Crime Watch: August 30, 2013
by Terri Eyden on
Alabama State Employee Sentenced to Prison for Stolen Identity Refund Fraud
Chequlia Motley of Montgomery, Alabama, was sentenced August 13, 2013, to serve thirty-six months in prison for conspiracy and aggravated identity theft, the Justice Department and the US Attorney for the Middle District of Alabama announced. Motley pleaded guilty to those charges in May 2013.
According to Motley's plea agreement, she was a former state employee who stole identities from state databases and sold them to coconspirators. As evidence presented at the sentencing hearing showed, Motley had previously worked for the Alabama State Employees' Insurance Board and stole the personal information of over a hundred state workers and their family members from the databases maintained by the board.
She provided this information to Veronica Temple, Yolanda Moses, and Barbara Murry, who used the stolen identities to file false tax returns that fraudulently requested tax refunds from the IRS. Temple, Moses, and Murry were previously convicted and each sentenced in February to fifty-seven months in prison.
In addition to the prison sentence, Motley was ordered to pay $179,946 in restitution to the IRS.
Source: US Department of Justice
Federal Court Permanently Bars Indiana Instant Tax Service Franchisee from Tax Preparation
A federal court in Indianapolis permanently barred David Franklin and his company, Instant Refund Tax Service (IRTS), from preparing tax returns and from operating a tax-preparation business, the Justice Department announced August 19. The government alleged that IRTS, which Franklin wholly owns, operated as a franchisee of Instant Tax Service, a large national tax-preparation franchisor operated by ITS Financial LLC, based in Dayton, Ohio.

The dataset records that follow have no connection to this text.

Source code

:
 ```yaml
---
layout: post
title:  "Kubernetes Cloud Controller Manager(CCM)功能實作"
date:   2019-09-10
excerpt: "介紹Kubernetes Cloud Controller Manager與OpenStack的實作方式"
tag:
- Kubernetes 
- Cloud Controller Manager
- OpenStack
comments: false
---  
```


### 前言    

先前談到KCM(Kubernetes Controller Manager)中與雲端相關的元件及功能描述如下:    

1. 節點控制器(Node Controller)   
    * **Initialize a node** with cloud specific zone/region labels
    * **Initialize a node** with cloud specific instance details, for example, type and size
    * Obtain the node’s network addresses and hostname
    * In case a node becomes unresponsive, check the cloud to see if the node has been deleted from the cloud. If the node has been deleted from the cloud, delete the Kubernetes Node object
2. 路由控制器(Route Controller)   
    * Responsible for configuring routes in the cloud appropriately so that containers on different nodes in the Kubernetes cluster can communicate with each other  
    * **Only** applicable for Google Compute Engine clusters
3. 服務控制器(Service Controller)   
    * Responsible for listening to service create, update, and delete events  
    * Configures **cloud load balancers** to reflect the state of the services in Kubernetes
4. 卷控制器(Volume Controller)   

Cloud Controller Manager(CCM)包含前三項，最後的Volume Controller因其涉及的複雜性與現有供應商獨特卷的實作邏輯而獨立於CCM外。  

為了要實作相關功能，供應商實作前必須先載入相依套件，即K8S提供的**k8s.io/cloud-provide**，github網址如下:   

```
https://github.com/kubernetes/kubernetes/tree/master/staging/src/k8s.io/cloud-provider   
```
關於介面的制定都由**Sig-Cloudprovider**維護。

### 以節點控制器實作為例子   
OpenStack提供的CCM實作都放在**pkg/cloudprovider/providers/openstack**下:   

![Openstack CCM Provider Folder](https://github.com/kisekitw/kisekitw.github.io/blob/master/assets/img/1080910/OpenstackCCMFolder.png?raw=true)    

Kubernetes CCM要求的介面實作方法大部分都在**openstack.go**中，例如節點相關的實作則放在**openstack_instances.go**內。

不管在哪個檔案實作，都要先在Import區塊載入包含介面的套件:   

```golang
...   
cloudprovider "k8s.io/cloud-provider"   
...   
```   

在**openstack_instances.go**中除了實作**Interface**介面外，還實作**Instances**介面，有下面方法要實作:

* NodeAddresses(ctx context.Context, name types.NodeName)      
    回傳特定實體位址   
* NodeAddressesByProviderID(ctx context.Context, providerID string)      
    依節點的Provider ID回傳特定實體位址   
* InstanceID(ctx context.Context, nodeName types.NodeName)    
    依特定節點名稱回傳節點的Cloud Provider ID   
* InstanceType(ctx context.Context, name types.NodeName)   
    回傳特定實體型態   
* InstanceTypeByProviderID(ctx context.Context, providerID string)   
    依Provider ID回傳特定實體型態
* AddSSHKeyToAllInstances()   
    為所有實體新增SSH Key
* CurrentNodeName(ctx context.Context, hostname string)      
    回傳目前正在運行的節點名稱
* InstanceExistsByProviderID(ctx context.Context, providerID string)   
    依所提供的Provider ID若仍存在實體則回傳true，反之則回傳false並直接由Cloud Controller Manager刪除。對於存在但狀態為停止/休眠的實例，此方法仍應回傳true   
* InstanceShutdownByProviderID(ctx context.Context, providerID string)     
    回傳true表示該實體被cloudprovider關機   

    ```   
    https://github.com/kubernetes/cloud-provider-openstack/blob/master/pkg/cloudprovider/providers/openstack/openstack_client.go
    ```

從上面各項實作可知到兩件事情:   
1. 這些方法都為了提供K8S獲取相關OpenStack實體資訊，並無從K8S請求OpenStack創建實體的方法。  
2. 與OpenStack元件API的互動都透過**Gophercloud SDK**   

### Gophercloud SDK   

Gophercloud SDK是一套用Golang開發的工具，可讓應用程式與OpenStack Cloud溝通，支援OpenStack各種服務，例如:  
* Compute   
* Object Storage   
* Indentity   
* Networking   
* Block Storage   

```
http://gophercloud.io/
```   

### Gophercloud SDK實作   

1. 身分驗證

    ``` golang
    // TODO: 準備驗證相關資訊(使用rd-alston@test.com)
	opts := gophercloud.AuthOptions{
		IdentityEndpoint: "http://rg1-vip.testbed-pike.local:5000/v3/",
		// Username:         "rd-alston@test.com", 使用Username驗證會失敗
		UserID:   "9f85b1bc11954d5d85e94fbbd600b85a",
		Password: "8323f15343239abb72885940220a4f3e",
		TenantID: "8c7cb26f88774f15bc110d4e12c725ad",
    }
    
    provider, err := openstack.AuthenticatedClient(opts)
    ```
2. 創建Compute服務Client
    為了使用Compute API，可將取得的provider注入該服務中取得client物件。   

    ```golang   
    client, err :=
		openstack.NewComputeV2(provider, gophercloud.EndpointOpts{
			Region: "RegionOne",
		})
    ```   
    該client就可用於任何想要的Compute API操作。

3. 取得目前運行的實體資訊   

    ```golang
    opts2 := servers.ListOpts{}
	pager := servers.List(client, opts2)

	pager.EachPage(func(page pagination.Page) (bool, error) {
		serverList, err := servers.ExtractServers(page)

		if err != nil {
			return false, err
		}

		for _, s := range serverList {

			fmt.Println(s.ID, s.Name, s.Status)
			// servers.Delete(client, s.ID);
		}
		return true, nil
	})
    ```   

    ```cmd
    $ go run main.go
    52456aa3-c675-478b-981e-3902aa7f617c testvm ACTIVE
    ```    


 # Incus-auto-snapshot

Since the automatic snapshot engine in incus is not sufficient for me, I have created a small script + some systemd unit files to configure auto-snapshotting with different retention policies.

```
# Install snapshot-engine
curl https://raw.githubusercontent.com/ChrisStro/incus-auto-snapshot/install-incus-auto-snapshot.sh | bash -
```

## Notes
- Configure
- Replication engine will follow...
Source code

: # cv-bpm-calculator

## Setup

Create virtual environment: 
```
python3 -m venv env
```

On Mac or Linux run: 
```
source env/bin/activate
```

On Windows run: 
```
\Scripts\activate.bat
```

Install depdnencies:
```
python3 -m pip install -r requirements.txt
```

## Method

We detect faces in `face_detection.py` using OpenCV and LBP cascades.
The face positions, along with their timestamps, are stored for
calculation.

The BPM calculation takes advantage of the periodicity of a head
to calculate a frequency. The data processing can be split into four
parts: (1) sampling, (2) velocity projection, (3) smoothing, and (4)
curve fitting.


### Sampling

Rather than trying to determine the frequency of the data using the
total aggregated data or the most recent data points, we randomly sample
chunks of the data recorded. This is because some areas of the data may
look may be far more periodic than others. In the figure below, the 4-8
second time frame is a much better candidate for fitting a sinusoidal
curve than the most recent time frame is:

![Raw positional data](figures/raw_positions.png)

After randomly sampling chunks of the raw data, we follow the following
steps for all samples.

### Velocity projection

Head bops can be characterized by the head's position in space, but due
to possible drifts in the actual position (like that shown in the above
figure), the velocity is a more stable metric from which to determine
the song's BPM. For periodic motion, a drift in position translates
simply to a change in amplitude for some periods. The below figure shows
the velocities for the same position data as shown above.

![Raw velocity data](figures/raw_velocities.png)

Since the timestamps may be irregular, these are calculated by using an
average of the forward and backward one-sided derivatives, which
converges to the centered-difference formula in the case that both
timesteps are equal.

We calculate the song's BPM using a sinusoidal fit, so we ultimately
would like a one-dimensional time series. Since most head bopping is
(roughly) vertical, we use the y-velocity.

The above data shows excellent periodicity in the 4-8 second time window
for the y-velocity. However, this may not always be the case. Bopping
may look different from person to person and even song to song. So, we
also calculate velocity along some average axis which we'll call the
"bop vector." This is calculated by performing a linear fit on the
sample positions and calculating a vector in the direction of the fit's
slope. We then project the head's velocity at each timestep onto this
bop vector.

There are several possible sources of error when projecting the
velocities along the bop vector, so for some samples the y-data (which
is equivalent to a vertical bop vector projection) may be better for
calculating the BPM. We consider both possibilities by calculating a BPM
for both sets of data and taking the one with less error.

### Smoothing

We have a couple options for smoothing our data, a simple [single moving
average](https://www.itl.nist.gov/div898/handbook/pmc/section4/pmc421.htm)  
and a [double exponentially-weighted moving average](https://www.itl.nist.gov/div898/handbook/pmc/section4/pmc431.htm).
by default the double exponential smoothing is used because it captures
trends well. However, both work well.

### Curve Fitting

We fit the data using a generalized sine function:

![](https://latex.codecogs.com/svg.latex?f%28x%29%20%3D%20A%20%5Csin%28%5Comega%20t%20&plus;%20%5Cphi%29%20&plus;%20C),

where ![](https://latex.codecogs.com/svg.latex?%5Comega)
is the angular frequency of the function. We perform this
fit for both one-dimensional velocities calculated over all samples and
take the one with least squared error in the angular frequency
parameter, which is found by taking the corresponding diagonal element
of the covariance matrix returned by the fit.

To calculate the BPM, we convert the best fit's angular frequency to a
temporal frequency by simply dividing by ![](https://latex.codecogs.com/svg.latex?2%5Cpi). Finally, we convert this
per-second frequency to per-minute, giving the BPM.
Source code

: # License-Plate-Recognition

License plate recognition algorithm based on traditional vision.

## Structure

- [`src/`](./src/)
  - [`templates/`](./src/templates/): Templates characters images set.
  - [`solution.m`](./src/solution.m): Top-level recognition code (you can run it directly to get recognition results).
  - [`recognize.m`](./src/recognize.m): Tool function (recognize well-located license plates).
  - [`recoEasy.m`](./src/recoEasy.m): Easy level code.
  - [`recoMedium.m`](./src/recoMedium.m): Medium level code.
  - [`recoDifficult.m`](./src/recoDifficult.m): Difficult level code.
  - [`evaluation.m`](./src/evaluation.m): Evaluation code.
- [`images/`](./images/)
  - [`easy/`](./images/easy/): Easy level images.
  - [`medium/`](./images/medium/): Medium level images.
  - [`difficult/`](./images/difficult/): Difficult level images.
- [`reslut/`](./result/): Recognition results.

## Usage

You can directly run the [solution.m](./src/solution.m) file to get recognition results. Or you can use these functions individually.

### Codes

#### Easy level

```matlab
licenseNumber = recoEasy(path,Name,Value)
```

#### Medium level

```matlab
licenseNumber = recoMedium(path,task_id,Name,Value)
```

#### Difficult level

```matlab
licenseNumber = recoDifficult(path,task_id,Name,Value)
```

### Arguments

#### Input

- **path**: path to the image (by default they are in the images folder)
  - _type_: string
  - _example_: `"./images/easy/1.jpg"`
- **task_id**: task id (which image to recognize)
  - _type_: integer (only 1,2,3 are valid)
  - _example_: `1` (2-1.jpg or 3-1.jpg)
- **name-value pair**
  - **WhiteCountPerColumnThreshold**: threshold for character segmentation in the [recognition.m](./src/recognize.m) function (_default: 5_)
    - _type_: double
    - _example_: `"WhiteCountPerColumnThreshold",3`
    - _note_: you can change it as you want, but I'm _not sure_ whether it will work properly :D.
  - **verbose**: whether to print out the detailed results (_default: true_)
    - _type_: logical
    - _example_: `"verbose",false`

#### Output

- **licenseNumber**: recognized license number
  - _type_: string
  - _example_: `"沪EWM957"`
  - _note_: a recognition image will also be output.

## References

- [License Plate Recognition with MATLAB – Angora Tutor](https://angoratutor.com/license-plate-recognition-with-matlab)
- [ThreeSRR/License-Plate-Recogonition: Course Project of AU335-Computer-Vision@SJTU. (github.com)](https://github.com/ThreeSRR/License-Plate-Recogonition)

The order follows an earlier preliminary injunction against the defendants. In a separate case, a federal court in Ohio preliminarily enjoined the Dayton-based franchisor last November. The defendants in both cases consented to entry of the preliminary injunctions without admitting the allegations against them.
The Indiana permanent injunction order was signed by Judge Sarah Evans Barker of the US District Court for the Southern District of Indiana. The government complaint in the case alleged that Franklin owned and operated twenty-two Instant Tax Service locations that prepared and filed false and fraudulent income tax returns for customers, fabricated income for phony businesses to obtain larger tax credits, forged W-2 forms, filed returns improperly based on paycheck stubs rather than W-2 forms, claimed false education tax credits, and reported false filing statuses for customers. The government also accused Franklin's offices of filing tax returns without customers' authorization and selling false and deceptive loan products to customers.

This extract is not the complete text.